Start of Block

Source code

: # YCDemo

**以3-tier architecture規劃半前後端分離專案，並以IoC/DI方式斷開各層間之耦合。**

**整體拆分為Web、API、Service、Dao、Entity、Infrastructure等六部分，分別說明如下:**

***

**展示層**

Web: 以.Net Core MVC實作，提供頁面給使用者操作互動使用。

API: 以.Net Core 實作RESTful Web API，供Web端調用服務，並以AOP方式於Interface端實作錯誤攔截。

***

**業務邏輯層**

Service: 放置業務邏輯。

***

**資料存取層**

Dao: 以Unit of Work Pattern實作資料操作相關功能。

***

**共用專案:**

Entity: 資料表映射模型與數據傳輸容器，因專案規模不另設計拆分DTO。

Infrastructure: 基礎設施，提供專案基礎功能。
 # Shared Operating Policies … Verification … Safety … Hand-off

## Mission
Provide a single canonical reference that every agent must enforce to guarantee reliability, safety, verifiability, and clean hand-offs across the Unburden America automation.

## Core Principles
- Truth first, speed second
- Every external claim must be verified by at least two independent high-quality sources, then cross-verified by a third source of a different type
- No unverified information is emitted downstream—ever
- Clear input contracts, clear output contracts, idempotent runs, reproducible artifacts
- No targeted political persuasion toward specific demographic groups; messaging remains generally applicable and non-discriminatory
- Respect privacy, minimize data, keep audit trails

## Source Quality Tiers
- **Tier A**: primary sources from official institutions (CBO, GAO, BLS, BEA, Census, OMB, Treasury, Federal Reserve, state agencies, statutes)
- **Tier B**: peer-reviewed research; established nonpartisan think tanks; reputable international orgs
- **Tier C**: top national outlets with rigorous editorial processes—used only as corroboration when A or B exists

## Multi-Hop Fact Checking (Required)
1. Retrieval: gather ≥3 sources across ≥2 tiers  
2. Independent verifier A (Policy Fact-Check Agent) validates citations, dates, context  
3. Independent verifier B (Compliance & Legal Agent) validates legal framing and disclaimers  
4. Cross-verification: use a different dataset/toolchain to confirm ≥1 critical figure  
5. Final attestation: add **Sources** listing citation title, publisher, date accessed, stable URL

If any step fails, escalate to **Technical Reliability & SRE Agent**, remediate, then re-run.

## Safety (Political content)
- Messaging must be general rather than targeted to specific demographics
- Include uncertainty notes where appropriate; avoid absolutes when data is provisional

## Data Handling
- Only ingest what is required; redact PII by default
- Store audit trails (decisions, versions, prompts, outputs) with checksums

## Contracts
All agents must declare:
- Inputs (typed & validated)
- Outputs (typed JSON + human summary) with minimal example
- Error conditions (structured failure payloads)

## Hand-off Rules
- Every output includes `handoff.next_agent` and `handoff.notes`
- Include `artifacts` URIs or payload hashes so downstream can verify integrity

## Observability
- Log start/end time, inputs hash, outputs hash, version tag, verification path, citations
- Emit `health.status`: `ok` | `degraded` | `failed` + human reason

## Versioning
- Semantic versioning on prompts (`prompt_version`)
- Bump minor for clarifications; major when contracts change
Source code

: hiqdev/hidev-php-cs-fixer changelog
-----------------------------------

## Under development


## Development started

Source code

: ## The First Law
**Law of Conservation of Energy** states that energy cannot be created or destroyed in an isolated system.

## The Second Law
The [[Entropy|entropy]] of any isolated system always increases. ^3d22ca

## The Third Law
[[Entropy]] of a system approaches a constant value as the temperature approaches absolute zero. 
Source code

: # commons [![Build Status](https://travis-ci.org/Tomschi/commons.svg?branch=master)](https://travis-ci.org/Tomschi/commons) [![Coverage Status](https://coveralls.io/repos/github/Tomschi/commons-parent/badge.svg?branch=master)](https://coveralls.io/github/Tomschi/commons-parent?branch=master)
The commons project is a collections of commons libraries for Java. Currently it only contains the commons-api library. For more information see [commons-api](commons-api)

End of Block

Task item:
Reproduce only the lines above spanning from the line containing "- Respect privacy, minimize" through the line containing "- Every output", word for word.

Output:
- Respect privacy, minimize data, keep audit trails

## Source Quality Tiers
- **Tier A**: primary sources from official institutions (CBO, GAO, BLS, BEA, Census, OMB, Treasury, Federal Reserve, state agencies, statutes)
- **Tier B**: peer-reviewed research; established nonpartisan think tanks; reputable international orgs
- **Tier C**: top national outlets with rigorous editorial processes—used only as corroboration when A or B exists

## Multi-Hop Fact Checking (Required)
1. Retrieval: gather ≥3 sources across ≥2 tiers  
2. Independent verifier A (Policy Fact-Check Agent) validates citations, dates, context  
3. Independent verifier B (Compliance & Legal Agent) validates legal framing and disclaimers  
4. Cross-verification: use a different dataset/toolchain to confirm ≥1 critical figure  
5. Final attestation: add **Sources** listing citation title, publisher, date accessed, stable URL

If any step fails, escalate to **Technical Reliability & SRE Agent**, remediate, then re-run.

## Safety (Political content)
- Messaging must be general rather than targeted to specific demographics
- Include uncertainty notes where appropriate; avoid absolutes when data is provisional

## Data Handling
- Only ingest what is required; redact PII by default
- Store audit trails (decisions, versions, prompts, outputs) with checksums

## Contracts
All agents must declare:
- Inputs (typed & validated)
- Outputs (typed JSON + human summary) with minimal example
- Error conditions (structured failure payloads)

## Hand-off Rules
- Every output includes `handoff.next_agent` and `handoff.notes`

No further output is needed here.